Es uno de los grandes salesianos que han contribuido a hacer realidad las palabras proféticas de Don Bosco: “El Tibidabo dará mucha gloria a Dios”. Nosotros así se lo reconocemos y agradecemos, pidiéndole que siga intercediendo ante el Señor para que proteja esta su Obra, en la que puso tanto esfuerzo y cariño, durante la mayor parte de su vida. Nos había repetido varias veces: “Sólo me queda una cosa: ¡volar del Tibidabo al Cielo! ¡Aleluya! ¡Aleluya!”. Estamos seguros de que se ha cumplido plenamente su deseo.

Santa muerte

A primeros de octubre, se reprodujo el problema de las adherencias intestinales, de un modo más agudo, y los médicos desaconsejaron nuevas intervenciones. Su estado se agravó y, con gran serenidad, sin perder la conciencia hasta pocas, horas antes de morir, confortado por los auxilios de la Iglesia, sin agonía, expiró en la madrugada del día 14, este gran trabajador del Reino de Cristo.

Sus exequias se celebraron el 15 de octubre en la Cripta de este Templo, donde estuvieron expuestos sus restos para el último adiós de cuantos le queríamos y admirábamos.

Presidió la Eucaristía el P. Provincial, don Joan Codina i Giol, concelebrada por un gran número de sacerdotes salesianos y de las parroquias del Arciprestazgo, en la que participaron muchos salesianos y Hijas de María Auxiliadora de todas las casas de las respectivas Inspectorías, religiosos y seglares... Estuvieron presentes también sus sobrinos y familiares, y muchos adoradores, feligreses y amigos que le habían conocido y apreciado durante tantos años, y que quisieron rendirle el último homenaje. En la homilía, el señor Inspector glosó su figura y recordó a este “siervo bueno y fiel”.

 Sus restos reposan en el panteón salesiano del Cementerio de Sarriá, Barcelona, con tantos y tantos hermanos que, como él, con su vida y coherencia,  dieron testimonio de Cristo Resucitado.

A los salesianos, familiares y amigos que, de todas partes, nos acompañasteis e  hicisteis llegar vuestras condolencias y plegarias, nuestro más vivo agradecimiento.
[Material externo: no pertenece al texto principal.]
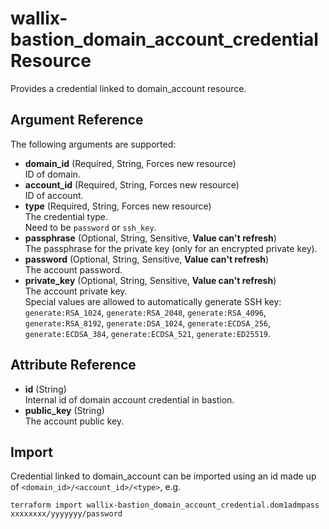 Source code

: # wallix-bastion_domain_account_credential Resource

Provides a credential linked to domain_account resource.

## Argument Reference

The following arguments are supported:

- **domain_id** (Required, String, Forces new resource)  
  ID of domain.
- **account_id** (Required, String, Forces new resource)  
  ID of account.
- **type** (Required, String, Forces new resource)  
  The credential type.  
  Need to be `password` or `ssh_key`.
- **passphrase** (Optional, String, Sensitive, **Value can't refresh**)  
  The passphrase for the private key (only for an encrypted private key).
- **password** (Optional, String, Sensitive, **Value can't refresh**)  
  The account password.
- **private_key** (Optional, String, Sensitive, **Value can't refresh**)  
  The account private key.  
  Special values are allowed to automatically generate SSH key: `generate:RSA_1024`, `generate:RSA_2048`, `generate:RSA_4096`, `generate:RSA_8192`, `generate:DSA_1024`, `generate:ECDSA_256`, `generate:ECDSA_384`, `generate:ECDSA_521`, `generate:ED25519`.

## Attribute Reference

- **id** (String)  
  Internal id of domain account credential in bastion.
- **public_key** (String)  
  The account public key.

## Import

Credential linked to domain_account can be imported using an id made up of `<domain_id>/<account_id>/<type>`, e.g.

```shell
terraform import wallix-bastion_domain_account_credential.dom1admpass xxxxxxxx/yyyyyyy/password
```
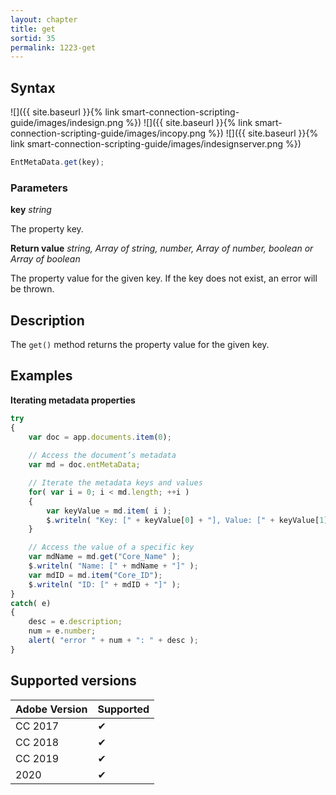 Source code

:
 ```yaml
---
layout: chapter
title: get
sortid: 35
permalink: 1223-get
---
```

## Syntax

![]({{ site.baseurl }}{% link smart-connection-scripting-guide/images/indesign.png %}) ![]({{ site.baseurl }}{% link smart-connection-scripting-guide/images/incopy.png %}) ![]({{ site.baseurl }}{% link smart-connection-scripting-guide/images/indesignserver.png %})
```javascript
EntMetaData.get(key);
```

### Parameters

**key** *string* 

The property key.

**Return value** *string, Array of string, number, Array of number, boolean or Array of boolean*

The property value for the given key. If the key does not exist, an error will be thrown.

## Description

The `get()` method returns the property value for the given key. 

## Examples

**Iterating metadata properties**

```javascript
try
{
    var doc = app.documents.item(0);
    
    // Access the document’s metadata
    var md = doc.entMetaData;

    // Iterate the metadata keys and values
    for( var i = 0; i < md.length; ++i )
    {
        var keyValue = md.item( i );
        $.writeln( "Key: [" + keyValue[0] + "], Value: [" + keyValue[1] +"]");
    }

    // Access the value of a specific key
    var mdName = md.get("Core_Name" );
    $.writeln( "Name: [" + mdName + "]" );
    var mdID = md.item("Core_ID");
    $.writeln( "ID: [" + mdID + "]" );
}
catch( e)
{
    desc = e.description;
    num = e.number;
    alert( "error " + num + ": " + desc );
}
```

## Supported versions

| Adobe Version | Supported |
|---------------|---------|
| CC 2017       | ✔       |
| CC 2018       | ✔       |
| CC 2019       | ✔       |
| 2020          | ✔       |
Os pedimos a todos que nos sigáis ayudando a ser capaces de continuar esta gran Obra y Misión del Tibidabo, que Don Bosco nos legó como muestra de su gran amor al Sagrado Corazón de Jesús.

Acordaos también de esta Comunidad y de vuestro hermano en Cristo y en Don Bosco.

                                                        ORIOL OLIVERAS                                                                                Director y Rector del Templo

 

Datos para el Necrologio:

Nacimiento: 24 abril 1907, en Torre de Peñafiel (Valladolid).

Primera Profesión : 18 de julio 1925, en Sarriá-Barcelona.

Profesión Perpetua : 1 de agosto 1931, en Sarriá-Barcelona.

Ordenación Sacerdotal : 7 de Julio 1935, en Turín (Italia).

Fallecimiento: 14 octubre 2004, en Barcelona-“Martí-Codolar”, a los 97 años de edad, 79 de vida religiosa y 69 de sacerdocio.